The male-specific association of lower BMIearly and BMImid with greater Aβ deposition is in line with the epidemiological report of the Baltimore Longitudinal Study of Aging (BLSA) [1]. Over about 23 years follow-up, the BLSA reported that being underweight at age 30, 40, or 45 years increased the risk of AD more than five-fold in males but not females. This sex-specific association may be explained by the different types of body fat. Even with the same BMI, males have less subcutaneous fat than females [30, 31]. Leptin, a hormone synthesized by fat to regulate appetite and energy expenditure [31–33], reduces Aβ levels both in vivo and in vitro. As leptin expression is greater in subcutaneous than visceral fat [31, 36], leptin is more likely to be low in thin males compared to thin females. This may explain male-specific inverse association between past BMI and Aβ deposition. Another possible explanation is that the difference in estrogen production between the sexes may play a part. Like leptin, estrogen reduces Aβ production and protects against Aβ deposition [37, 38]. In males, estrogen production mainly depends on peripheral aromatization of testosterone in fat [39], while estrogen is produced principally by the ovaries in females [40]. Therefore, a low BMI prior to late life may result in decrease of estrogen production from fat and subsequent increase of Aβ pathology in male, but not in female.

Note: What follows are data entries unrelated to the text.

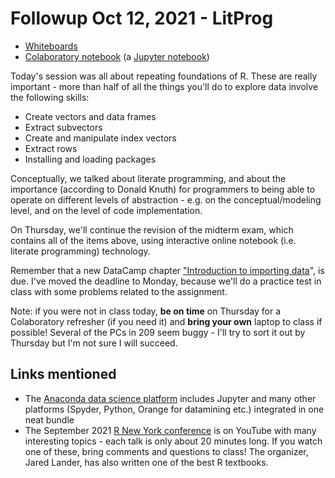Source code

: 
# Followup Oct 12, 2021 - LitProg

-   [Whiteboards](https://drive.google.com/drive/folders/1jMzKWroneUX8n1jnLtB413osHRU4gibo?usp=sharing)
-   [Colaboratory notebook](https://github.com/birkenkrahe/dsc101/blob/main/tests/Midterm_problems.ipynb) (a [Jupyter notebook](https://jupyter.org/))

Today's session was all about repeating foundations of R. These are
really important - more than half of all the things you'll do to
explore data involve the following skills:

-   Create vectors and data frames
-   Extract subvectors
-   Create and manipulate index vectors
-   Extract rows
-   Installing and loading packages

Conceptually, we talked about literate programming, and about the
importance (according to Donald Knuth) for programmers to being
able to operate on different levels of abstraction - e.g. on the
conceptual/modeling level, and on the level of code implementation.

On Thursday, we'll continue the revision of the midterm exam, which
contains all of the items above, using interactive online notebook
(i.e. literate programming) technology.

Remember that a new DataCamp chapter ["Introduction to importing
data](https://app.datacamp.com/groups/data-science-methods-and-tools/assignments)", is due. I've moved the deadline to Monday, because we'll do
a practice test in class with some problems related to the
assignment.

Note: if you were not in class today, **be on time** on Thursday for
a Colaboratory refresher (if you need it) and **bring your own**
laptop to class if possible! Several of the PCs in 209 seem buggy -
I'll try to sort it out by Thursday but I'm not sure I will
succeed.


## Links mentioned

-   The [Anaconda data science platform](https://www.anaconda.com/) includes Jupyter and many
    other platforms (Spyder, Python, Orange for datamining etc.)
    integrated in one neat bundle
-   The September 2021 [R New York conference](https://youtube.com/playlist?list=PLlzRFZmxVl9RVwRP6WKOUXTiRMFkF2cPF) is on YouTube with many
    interesting topics - each talk is only about 20 minutes long. If
    you watch one of these, bring comments and questions to class!
    The organizer, Jared Lander, has also written one of the best R
    textbooks.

A recent study on non-demented elderly subjects showed that a lower late-life BMI was associated with increased the brain Aβ burden [13, 14]. We observed a similar relationship prior to correction for multiple comparisons (Table 2). However, this relationship may reflect the correlation between earlier and late life BMIs. When we controlled for BMIearly, the associations between BMIlate and Aβ disappeared, indicating that earlier BMI made a major contribution to Aβ deposition.
We found that a lower BMImid was significantly associated with decreased AD-CT in males, but not in females. Although statistical significance was not attained, there was a trend toward an significant association between lower late life BMI and a reduced AD-CT. Similarly, a cross-sectional MRI study on a population ranging very widely in age (including young to old adults) found a significant positive relationship between BMI and regional brain volume only in males [41]. Again, leptin and estrogen may be responsible for the relationship between a lower BMI and cortical atrophy of AD-related regions in males. Leptin stimulates neurogenesis [42], reduces neurodegeneration [43], and attenuates accumulation of phosphorylated tau [34]. Estrogen has diverse neuroprotective effects including reducing Aβ-associated neurotoxicity [44], improving synapse formation [45, 46], increasing cerebral blood flow and metabolism [47], and reducing mitochondrial damage [48]. As mentioned above in the context of amyloid deposition, a relative shortage of leptin or estrogen may render males with lower BMIs more vulnerable to various neurodegenerative processes. However, reverse causality must also be considered. AD-related neurodegenerative process may affect brain regions associated with energy metabolism or dietary habit, which results in BMI decrease [49, 50].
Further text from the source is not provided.